Work item – Scan the lines below for the string "klávesnici" and copy every one that has it.

Dataset records –
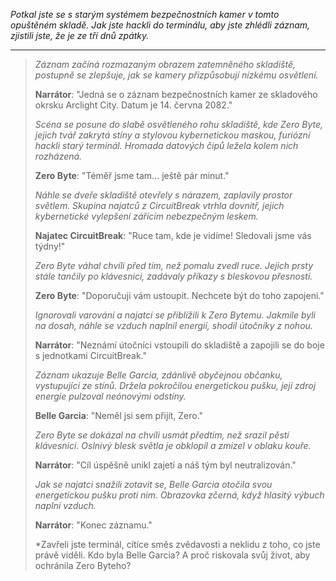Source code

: _Potkal jste se s starým systémem bezpečnostních kamer v tomto opuštěném skladě. Jak jste hackli do terminálu, aby jste zhlédli záznam, zjistili jste, že je ze tří dnů zpátky._

---

> _Záznam začíná rozmazaným obrazem zatemněného skladiště, postupně se zlepšuje, jak se kamery přizpůsobují nízkému osvětlení._
>
> **Narrátor**: "Jedná se o záznam bezpečnostních kamer ze skladového okrsku Arclight City. Datum je 14. června 2082."
>
> _Scéna se posune do slabě osvětleného rohu skladiště, kde Zero Byte, jejich tvář zakrytá stíny a stylovou kybernetickou maskou, furiózní hackli starý terminál. Hromada datových čipů ležela kolem nich rozházená._
>
> **Zero Byte**: "Téměř jsme tam... ještě pár minut."
>
> _Náhle se dveře skladiště otevřely s nárazem, zaplavily prostor světlem. Skupina najatců z CircuitBreak vtrhla dovnitř, jejich kybernetické vylepšení zářícím nebezpečným leskem._
>
> **Najatec CircuitBreak**: "Ruce tam, kde je vidíme! Sledovali jsme vás týdny!"
>
> _Zero Byte váhal chvíli před tím, než pomalu zvedl ruce. Jejich prsty stále tančily po klávesnici, zadávaly příkazy s bleskovou přesností._
>
> **Zero Byte**: "Doporučuji vám ustoupit. Nechcete být do toho zapojeni."
>
> _Ignorovali varování a najatci se přiblížili k Zero Bytemu. Jakmile byli na dosah, náhle se vzduch naplnil energií, shodil útočníky z nohou._
>
> **Narrátor**: "Neznámí útočníci vstoupili do skladiště a zapojili se do boje s jednotkami CircuitBreak."
>
> _Záznam ukazuje Belle Garcia, zdánlivě obyčejnou občanku, vystupující ze stínů. Držela pokročilou energetickou pušku, její zdroj energie pulzoval neónovými odstíny._
>
> **Belle Garcia**: "Neměl jsi sem přijít, Zero."
>
> _Zero Byte se dokázal na chvíli usmát předtím, než srazil pěstí klávesnici. Oslnivý blesk světla je obklopil a zmizel v oblaku kouře._
>
> **Narrátor**: "Cíl úspěšně unikl zajetí a náš tým byl neutralizován."
>
> _Jak se najatci snažili zotavit se, Belle Garcia otočila svou energetickou pušku proti nim. Obrazovka zčerná, když hlasitý výbuch naplní vzduch._
>
> **Narrátor**: "Konec záznamu."
>
> \*Zavřeli jste terminál, cítíce směs zvědavosti a neklidu z toho, co jste právě viděli. Kdo byla Belle Garcia? A proč riskovala svůj život, aby ochránila Zero Byteho?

Output below –
> _Zero Byte váhal chvíli před tím, než pomalu zvedl ruce. Jejich prsty stále tančily po klávesnici, zadávaly příkazy s bleskovou přesností._
> _Zero Byte se dokázal na chvíli usmát předtím, než srazil pěstí klávesnici. Oslnivý blesk světla je obklopil a zmizel v oblaku kouře._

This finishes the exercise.